There are several things causing trouble in the autobody industry including competition to retain workers along with a massive amount of technological change.
“It's very bad,” said Terry Beattie from a shop in Moose Jaw. “Actually I could use another journeyman employee right now, but if you go onto any of the job search sites you'll see that every autobody shop in Moose Jaw has had an ad for an employee for a long time on there. So I'm not alone. Everybody's looking for an autobody technician.”
There are also some significant technological advances when it comes to autobody work, which pushes them to purchase special tools that could costs in the tens of thousands of dollars.
Some shops are simply not getting enough business to be able to afford all the equipment, adding to the financial pressure.

Autobody crisis in province   

A recent study paid for by the auto industry and SGI found the reason shops are in trouble is the rate of pay from SGI.
Some shops claim they are being driven to the brink of closure, because they say SGI isn’t giving them enough money.
The study results showed that small shops in rural Saskatchewan that bill less than $1 million a year were close to closing down because they weren’t bringing in enough income.
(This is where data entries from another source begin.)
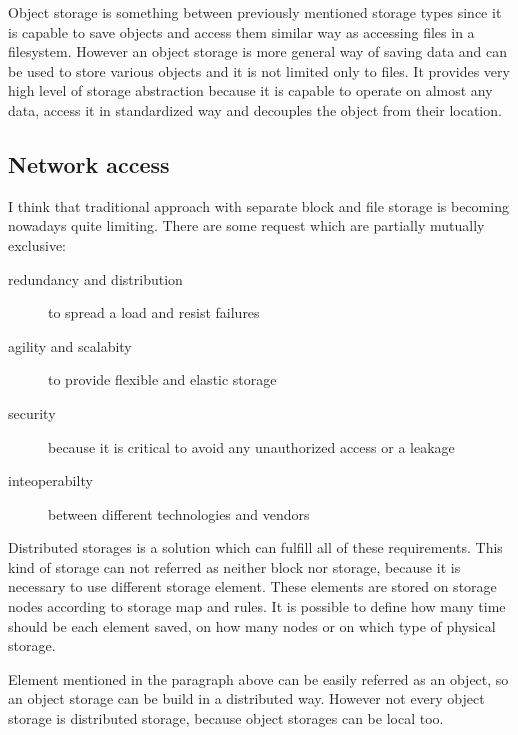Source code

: Object storage is something between previously mentioned storage types since it is capable to save objects and access them similar way as accessing files in a filesystem. However an object storage is more general way of saving data and can be used to store various objects and it is not limited only to files. It provides very high level of storage abstraction because it is capable to operate on almost any data, access it in standardized way and decouples the object from their location.
\label{par:object-storage}


\subsection{Network access}
I think that traditional approach with separate block and file storage is becoming nowadays quite limiting. There are some request which are partially mutually exclusive:
\begin{description}
	\item[redundancy and distribution] to spread a load and resist failures
	\item[agility and scalabity] to provide flexible and elastic storage
	\item[security] because it is critical to avoid any unauthorized access or a leakage
	\item[inteoperabilty] between different technologies and vendors
\end{description}

Distributed storages is a solution which can fulfill all of these requirements. This kind of storage can not referred as neither block nor storage, because it is necessary to use different storage element. These elements are stored on storage nodes according to storage map and rules. It is possible to define how many time should be each element saved, on how many nodes or on which type of physical storage.

Element mentioned in the paragraph above can be easily referred as an object, so an object storage can be build in a distributed way. However not every object storage is distributed storage, because object storages can be local too.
Results also showed that shops that bill less than $2 million were in danger of not being able to keep up with technological advances.
Bill Ziebart, with the Saskatchewan Association of Autobody Repairmen, said his members have been pushing hard for a wage increase.
“People have to understand that with the new technologies and the training if you want your vehicle to be repaired to pre-accident condition to OEM standards and to be safe you need this,” said Ziebart.
“It is essential. And do we leave the rates low and take shortcuts and don't repair in proper manner and have unsafe vehicles on the road. That's not the answer, things cost money nowadays,” he said.

SGI agrees to pay more ​

Shops get about 85 per cent to 90 per cent of their business from SGI, with the crown company paying them $69 per hour. The rate falls in at about average when compared to other provinces.

Workers were pushing for a $20 an hour raise, but ended up moving from $69 per hour to $93 per hour over three years.
Though Ziebart said even this new increase isn’t enough to pay for his industry to compete against other trades.
“If you look at electricians, plumbers, carpenters all these people their rates are up in the $125 to $135,” he said. “A low rate in the province for any of those other four year rates might be 105 dollars.”
Paul McIntyre, Assistant Vice President, Urban Claims and Salvage at SGI, acknowledges it's a big increase, but he says it's necessary in order for us to continue to have an industry here.
“We project an increase of claims over the next four to five years of 30 per cent,” said McIntyre. “There's gotta be a financially viable repair industry to repair those vehicles for Saskatchewan customers.”
SGI has determined that when the $93 rate is fully implemented it would cost consumers an extra four per cent on our insurance rates.

The crown corporation points out that may not necessarily mean a four per cent increase on people’s bills, because it may find ways to offset the hike.